About this exercise:
The word "Calculate" marks the lines you need; copy each of them from the data.

START Task input

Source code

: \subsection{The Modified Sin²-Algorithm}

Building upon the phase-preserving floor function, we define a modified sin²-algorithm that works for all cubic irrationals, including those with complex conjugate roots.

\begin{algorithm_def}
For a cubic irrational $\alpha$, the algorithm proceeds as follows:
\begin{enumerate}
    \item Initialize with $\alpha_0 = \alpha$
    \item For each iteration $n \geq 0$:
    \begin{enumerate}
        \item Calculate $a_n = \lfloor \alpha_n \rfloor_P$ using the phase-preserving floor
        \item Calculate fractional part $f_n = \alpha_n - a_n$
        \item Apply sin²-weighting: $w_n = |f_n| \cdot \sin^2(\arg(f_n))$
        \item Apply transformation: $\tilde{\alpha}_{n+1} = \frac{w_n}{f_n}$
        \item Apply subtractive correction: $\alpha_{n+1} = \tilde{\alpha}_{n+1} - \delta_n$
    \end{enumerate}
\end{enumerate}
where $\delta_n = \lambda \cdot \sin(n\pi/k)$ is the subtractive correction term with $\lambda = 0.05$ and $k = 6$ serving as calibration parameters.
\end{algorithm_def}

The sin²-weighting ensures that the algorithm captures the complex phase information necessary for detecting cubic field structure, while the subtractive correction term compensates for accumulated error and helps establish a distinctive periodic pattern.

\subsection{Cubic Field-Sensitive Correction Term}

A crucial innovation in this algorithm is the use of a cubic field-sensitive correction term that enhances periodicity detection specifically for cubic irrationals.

END Task input

Result of the exercise:
        \item Calculate $a_n = \lfloor \alpha_n \rfloor_P$ using the phase-preserving floor
        \item Calculate fractional part $f_n = \alpha_n - a_n$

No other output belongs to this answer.